— Given entries —
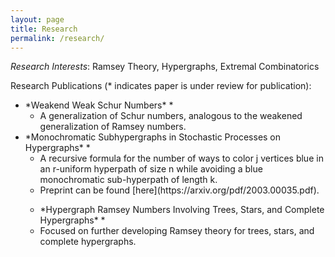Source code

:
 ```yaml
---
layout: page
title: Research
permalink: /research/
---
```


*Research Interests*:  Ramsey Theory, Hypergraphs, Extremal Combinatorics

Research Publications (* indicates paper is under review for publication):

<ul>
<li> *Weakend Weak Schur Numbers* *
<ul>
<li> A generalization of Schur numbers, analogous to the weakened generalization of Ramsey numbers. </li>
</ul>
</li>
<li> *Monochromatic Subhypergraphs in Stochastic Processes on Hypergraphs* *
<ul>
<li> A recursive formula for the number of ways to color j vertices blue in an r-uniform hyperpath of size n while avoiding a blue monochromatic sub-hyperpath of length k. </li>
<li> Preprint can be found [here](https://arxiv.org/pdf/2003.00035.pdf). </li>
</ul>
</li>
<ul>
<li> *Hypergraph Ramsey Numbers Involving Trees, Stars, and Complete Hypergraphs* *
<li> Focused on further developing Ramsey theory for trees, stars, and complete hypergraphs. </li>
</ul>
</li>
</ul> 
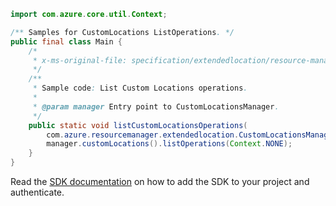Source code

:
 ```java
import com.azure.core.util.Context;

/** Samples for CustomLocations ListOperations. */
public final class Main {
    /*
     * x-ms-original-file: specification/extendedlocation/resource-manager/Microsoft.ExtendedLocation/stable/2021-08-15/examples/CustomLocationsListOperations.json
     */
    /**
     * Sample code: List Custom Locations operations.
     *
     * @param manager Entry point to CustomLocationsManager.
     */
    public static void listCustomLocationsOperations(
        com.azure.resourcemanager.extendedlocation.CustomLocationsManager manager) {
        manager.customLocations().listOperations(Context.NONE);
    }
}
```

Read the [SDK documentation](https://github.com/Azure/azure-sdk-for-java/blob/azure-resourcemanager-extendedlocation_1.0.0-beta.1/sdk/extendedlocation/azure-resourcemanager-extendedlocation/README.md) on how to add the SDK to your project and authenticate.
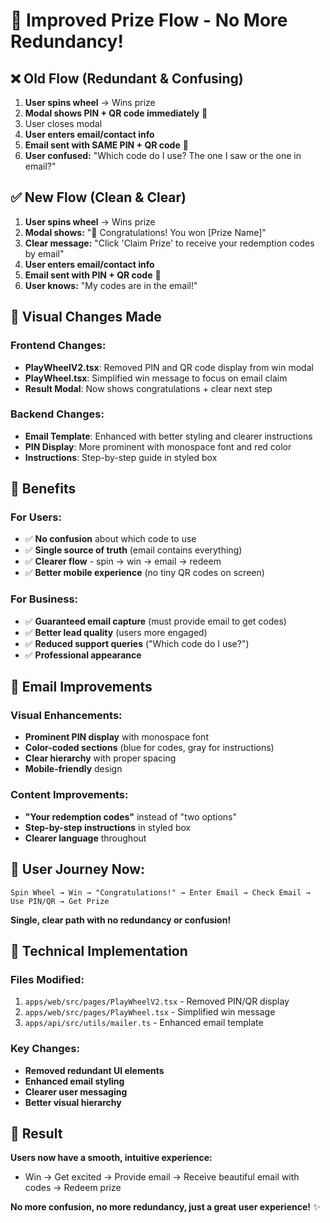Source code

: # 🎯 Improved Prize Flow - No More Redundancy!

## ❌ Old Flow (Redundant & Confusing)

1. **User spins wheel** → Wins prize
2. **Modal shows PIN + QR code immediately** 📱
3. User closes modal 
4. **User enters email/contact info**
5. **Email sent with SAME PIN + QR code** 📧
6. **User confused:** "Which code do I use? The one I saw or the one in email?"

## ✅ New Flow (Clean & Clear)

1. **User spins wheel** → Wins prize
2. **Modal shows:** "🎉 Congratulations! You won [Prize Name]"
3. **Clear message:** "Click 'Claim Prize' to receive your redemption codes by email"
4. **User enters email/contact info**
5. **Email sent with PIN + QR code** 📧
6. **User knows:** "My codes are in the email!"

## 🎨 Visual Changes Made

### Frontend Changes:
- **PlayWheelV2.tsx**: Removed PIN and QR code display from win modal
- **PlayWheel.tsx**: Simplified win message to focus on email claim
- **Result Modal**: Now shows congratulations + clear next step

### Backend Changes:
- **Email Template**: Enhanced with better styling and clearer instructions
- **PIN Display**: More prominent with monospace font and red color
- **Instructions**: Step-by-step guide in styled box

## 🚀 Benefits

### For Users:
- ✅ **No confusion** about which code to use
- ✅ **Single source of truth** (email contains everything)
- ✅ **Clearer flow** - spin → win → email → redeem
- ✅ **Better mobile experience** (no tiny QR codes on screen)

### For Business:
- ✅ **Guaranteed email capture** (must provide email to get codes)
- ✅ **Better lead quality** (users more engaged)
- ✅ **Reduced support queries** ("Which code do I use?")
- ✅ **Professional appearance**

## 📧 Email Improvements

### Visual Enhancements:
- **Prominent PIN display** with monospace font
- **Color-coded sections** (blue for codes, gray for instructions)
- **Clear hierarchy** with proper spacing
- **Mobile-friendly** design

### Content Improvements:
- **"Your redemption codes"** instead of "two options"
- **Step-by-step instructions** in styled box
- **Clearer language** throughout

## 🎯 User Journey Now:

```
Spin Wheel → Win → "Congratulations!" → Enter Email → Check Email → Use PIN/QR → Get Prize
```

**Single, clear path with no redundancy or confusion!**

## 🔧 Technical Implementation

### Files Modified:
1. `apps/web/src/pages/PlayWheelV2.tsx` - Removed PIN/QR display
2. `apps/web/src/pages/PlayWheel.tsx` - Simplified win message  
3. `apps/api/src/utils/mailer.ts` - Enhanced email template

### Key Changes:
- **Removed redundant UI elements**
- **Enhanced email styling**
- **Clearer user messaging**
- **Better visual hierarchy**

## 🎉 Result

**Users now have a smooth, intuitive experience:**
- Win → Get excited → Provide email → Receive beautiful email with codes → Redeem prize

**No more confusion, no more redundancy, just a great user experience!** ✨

— Work task —
Wherever a line in the records contains the word "Ramsey", copy that line.

— Task solution —
*Research Interests*:  Ramsey Theory, Hypergraphs, Extremal Combinatorics
<li> A generalization of Schur numbers, analogous to the weakened generalization of Ramsey numbers. </li>
<li> *Hypergraph Ramsey Numbers Involving Trees, Stars, and Complete Hypergraphs* *
<li> Focused on further developing Ramsey theory for trees, stars, and complete hypergraphs. </li>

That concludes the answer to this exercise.